▸ Supplied material
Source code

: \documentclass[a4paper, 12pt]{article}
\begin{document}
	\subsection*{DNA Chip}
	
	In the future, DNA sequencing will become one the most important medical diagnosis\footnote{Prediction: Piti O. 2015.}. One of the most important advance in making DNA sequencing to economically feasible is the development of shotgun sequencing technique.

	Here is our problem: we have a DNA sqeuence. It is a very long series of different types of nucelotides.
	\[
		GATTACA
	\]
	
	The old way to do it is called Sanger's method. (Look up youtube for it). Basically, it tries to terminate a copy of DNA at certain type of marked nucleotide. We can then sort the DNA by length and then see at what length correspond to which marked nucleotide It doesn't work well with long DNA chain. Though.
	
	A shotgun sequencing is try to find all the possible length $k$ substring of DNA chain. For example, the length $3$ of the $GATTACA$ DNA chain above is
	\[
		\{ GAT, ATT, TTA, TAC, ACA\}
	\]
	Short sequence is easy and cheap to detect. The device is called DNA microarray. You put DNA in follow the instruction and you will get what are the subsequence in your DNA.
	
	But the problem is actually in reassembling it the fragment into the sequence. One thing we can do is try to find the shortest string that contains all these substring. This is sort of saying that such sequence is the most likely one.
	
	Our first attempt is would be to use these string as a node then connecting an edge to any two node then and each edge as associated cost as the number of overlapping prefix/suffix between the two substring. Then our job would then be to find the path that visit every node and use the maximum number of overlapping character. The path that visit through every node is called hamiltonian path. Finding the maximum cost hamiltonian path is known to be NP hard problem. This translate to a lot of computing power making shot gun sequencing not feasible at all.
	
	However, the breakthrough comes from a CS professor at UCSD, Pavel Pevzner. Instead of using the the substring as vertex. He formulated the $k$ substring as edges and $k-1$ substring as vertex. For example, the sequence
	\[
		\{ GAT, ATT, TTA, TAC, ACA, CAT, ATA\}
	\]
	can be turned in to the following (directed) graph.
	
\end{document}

▸ The task
Everything from the line containing "Short sequence is" through the final line of the entries is to be written out exactly. No other lines belong in the answer.

▸ Solution for this problem
	Short sequence is easy and cheap to detect. The device is called DNA microarray. You put DNA in follow the instruction and you will get what are the subsequence in your DNA.
	
	But the problem is actually in reassembling it the fragment into the sequence. One thing we can do is try to find the shortest string that contains all these substring. This is sort of saying that such sequence is the most likely one.
	
	Our first attempt is would be to use these string as a node then connecting an edge to any two node then and each edge as associated cost as the number of overlapping prefix/suffix between the two substring. Then our job would then be to find the path that visit every node and use the maximum number of overlapping character. The path that visit through every node is called hamiltonian path. Finding the maximum cost hamiltonian path is known to be NP hard problem. This translate to a lot of computing power making shot gun sequencing not feasible at all.
	
	However, the breakthrough comes from a CS professor at UCSD, Pavel Pevzner. Instead of using the the substring as vertex. He formulated the $k$ substring as edges and $k-1$ substring as vertex. For example, the sequence
	\[
		\{ GAT, ATT, TTA, TAC, ACA, CAT, ATA\}
	\]
	can be turned in to the following (directed) graph.
	
\end{document}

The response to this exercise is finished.